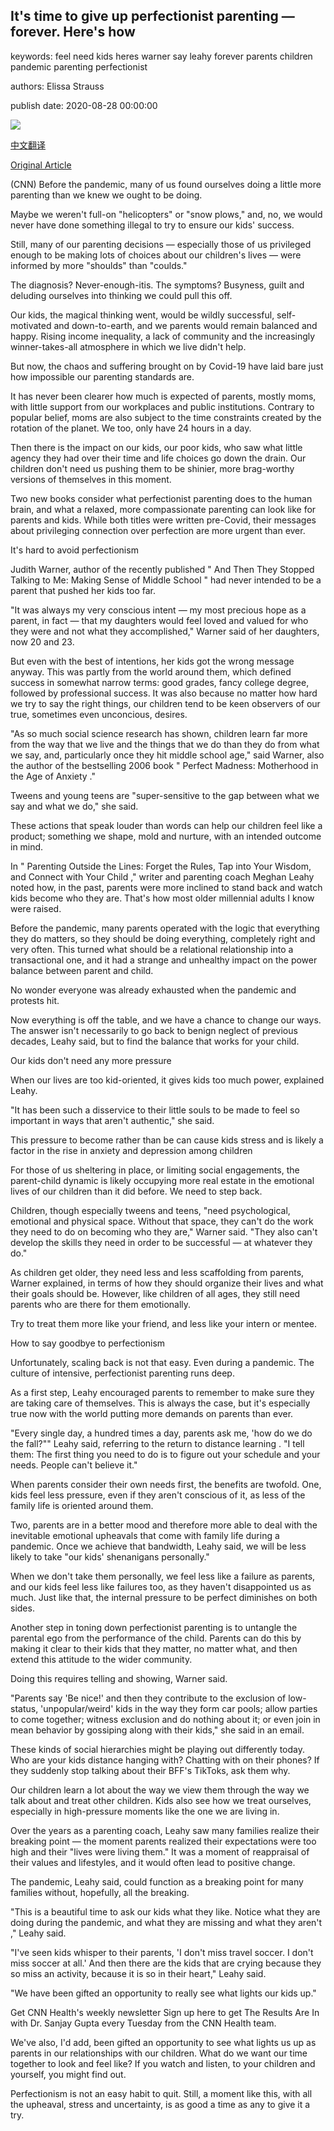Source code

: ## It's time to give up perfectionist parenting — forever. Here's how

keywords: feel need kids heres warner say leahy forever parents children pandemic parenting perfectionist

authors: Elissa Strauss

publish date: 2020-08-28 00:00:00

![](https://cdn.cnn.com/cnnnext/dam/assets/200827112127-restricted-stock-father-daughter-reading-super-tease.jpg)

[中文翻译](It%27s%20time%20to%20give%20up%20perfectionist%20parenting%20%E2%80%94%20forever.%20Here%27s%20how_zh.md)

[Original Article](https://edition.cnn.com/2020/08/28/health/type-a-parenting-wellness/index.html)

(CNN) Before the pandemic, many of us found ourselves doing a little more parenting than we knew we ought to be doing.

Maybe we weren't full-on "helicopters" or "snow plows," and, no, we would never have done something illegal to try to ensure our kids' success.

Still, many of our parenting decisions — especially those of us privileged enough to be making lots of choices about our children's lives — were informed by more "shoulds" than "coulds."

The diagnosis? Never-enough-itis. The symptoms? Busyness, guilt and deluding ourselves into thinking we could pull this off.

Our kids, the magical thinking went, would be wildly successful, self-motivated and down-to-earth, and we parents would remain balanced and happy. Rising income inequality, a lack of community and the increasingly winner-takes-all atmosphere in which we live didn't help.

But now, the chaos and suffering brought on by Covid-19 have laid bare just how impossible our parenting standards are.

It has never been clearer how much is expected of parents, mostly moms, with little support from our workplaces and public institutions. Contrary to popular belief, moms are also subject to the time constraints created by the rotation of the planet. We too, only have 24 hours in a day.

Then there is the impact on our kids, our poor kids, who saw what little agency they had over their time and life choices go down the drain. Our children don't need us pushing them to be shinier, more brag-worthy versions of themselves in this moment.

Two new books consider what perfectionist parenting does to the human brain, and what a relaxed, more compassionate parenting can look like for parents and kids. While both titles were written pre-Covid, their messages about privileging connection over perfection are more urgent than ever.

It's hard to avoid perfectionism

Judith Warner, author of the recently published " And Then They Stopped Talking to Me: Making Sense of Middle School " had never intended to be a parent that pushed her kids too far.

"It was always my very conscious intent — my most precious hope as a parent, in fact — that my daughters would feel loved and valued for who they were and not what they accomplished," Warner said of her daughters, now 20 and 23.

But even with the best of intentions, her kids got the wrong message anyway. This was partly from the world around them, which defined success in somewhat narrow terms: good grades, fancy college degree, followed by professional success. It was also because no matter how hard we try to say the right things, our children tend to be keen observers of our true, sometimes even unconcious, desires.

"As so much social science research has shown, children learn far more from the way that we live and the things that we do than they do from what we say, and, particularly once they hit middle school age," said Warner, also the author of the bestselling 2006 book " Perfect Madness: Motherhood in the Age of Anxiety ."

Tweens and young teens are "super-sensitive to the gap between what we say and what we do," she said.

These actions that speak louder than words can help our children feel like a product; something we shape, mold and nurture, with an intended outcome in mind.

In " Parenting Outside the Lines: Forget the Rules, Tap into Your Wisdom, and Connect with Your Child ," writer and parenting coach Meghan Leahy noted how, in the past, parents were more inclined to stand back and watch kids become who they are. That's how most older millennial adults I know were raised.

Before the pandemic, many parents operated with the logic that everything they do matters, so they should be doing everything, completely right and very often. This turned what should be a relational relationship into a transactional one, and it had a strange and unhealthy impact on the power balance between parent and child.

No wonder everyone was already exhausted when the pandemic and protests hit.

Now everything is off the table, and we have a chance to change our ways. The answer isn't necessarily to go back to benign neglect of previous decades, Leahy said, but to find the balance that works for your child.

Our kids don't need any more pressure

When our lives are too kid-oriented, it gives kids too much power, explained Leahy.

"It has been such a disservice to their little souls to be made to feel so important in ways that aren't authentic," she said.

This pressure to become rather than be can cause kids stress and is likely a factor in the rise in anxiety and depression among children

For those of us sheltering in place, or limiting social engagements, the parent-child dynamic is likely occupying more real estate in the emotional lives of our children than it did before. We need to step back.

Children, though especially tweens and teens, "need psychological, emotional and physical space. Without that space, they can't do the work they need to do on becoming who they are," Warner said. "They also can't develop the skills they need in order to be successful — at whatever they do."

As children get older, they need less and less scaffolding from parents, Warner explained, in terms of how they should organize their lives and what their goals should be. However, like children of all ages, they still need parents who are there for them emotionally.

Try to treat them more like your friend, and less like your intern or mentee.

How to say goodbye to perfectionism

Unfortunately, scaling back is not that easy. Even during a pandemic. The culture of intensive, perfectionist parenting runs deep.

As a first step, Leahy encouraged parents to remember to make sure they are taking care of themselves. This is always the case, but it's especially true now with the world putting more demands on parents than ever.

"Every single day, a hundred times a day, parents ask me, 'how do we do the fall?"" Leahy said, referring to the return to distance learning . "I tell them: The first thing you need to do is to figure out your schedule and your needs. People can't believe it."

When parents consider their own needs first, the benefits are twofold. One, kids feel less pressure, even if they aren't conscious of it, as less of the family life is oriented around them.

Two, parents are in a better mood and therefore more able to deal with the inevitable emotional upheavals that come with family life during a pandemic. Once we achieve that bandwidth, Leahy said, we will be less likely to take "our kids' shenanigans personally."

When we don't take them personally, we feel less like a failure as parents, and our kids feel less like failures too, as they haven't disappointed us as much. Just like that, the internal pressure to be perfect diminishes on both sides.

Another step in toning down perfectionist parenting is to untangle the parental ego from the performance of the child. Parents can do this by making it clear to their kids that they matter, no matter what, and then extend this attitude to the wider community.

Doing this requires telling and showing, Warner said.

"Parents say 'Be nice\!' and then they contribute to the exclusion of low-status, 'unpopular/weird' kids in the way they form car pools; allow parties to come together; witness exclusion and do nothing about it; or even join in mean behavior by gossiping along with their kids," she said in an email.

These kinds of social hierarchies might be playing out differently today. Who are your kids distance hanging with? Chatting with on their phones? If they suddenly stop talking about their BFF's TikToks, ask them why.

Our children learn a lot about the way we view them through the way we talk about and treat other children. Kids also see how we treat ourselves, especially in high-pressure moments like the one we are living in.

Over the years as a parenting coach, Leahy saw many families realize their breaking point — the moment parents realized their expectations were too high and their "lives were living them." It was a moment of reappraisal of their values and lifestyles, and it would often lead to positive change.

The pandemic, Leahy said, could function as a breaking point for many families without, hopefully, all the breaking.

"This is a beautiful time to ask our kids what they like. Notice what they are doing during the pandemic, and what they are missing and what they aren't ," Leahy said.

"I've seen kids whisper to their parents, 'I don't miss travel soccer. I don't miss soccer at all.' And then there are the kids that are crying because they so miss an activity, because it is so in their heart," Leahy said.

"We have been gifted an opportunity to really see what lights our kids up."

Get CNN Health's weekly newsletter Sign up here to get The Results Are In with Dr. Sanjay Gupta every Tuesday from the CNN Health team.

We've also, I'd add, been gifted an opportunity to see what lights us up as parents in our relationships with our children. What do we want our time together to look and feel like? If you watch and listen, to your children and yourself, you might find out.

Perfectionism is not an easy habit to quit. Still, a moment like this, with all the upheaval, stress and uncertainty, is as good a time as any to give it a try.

----

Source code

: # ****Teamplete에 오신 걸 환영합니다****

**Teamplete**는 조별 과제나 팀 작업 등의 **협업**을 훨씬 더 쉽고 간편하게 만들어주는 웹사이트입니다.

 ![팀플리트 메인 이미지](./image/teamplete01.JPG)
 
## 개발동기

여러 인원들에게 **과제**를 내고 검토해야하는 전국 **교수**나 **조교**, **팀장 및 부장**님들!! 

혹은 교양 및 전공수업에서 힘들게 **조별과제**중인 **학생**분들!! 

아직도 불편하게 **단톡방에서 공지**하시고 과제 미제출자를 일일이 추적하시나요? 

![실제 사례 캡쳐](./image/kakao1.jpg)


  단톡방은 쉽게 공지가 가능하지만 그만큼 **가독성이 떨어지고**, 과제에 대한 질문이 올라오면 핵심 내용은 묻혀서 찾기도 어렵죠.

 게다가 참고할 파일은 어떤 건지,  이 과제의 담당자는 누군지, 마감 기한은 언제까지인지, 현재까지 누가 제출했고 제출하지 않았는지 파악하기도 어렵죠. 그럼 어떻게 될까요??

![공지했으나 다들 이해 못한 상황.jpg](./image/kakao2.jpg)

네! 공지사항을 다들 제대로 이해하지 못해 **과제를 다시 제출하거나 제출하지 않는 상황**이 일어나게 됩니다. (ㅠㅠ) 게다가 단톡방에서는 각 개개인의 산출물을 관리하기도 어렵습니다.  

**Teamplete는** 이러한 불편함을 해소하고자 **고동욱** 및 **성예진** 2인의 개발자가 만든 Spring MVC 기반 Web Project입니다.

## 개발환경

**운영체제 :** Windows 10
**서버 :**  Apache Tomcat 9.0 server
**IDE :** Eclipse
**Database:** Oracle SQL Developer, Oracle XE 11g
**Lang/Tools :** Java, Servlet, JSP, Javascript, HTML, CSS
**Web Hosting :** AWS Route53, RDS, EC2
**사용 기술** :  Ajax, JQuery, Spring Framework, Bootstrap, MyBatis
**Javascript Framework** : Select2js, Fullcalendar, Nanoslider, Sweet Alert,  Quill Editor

----

Search the data for the word "down" and copy each line where it appears.

Our kids, the magical thinking went, would be wildly successful, self-motivated and down-to-earth, and we parents would remain balanced and happy. Rising income inequality, a lack of community and the increasingly winner-takes-all atmosphere in which we live didn't help.
Then there is the impact on our kids, our poor kids, who saw what little agency they had over their time and life choices go down the drain. Our children don't need us pushing them to be shinier, more brag-worthy versions of themselves in this moment.
Another step in toning down perfectionist parenting is to untangle the parental ego from the performance of the child. Parents can do this by making it clear to their kids that they matter, no matter what, and then extend this attitude to the wider community.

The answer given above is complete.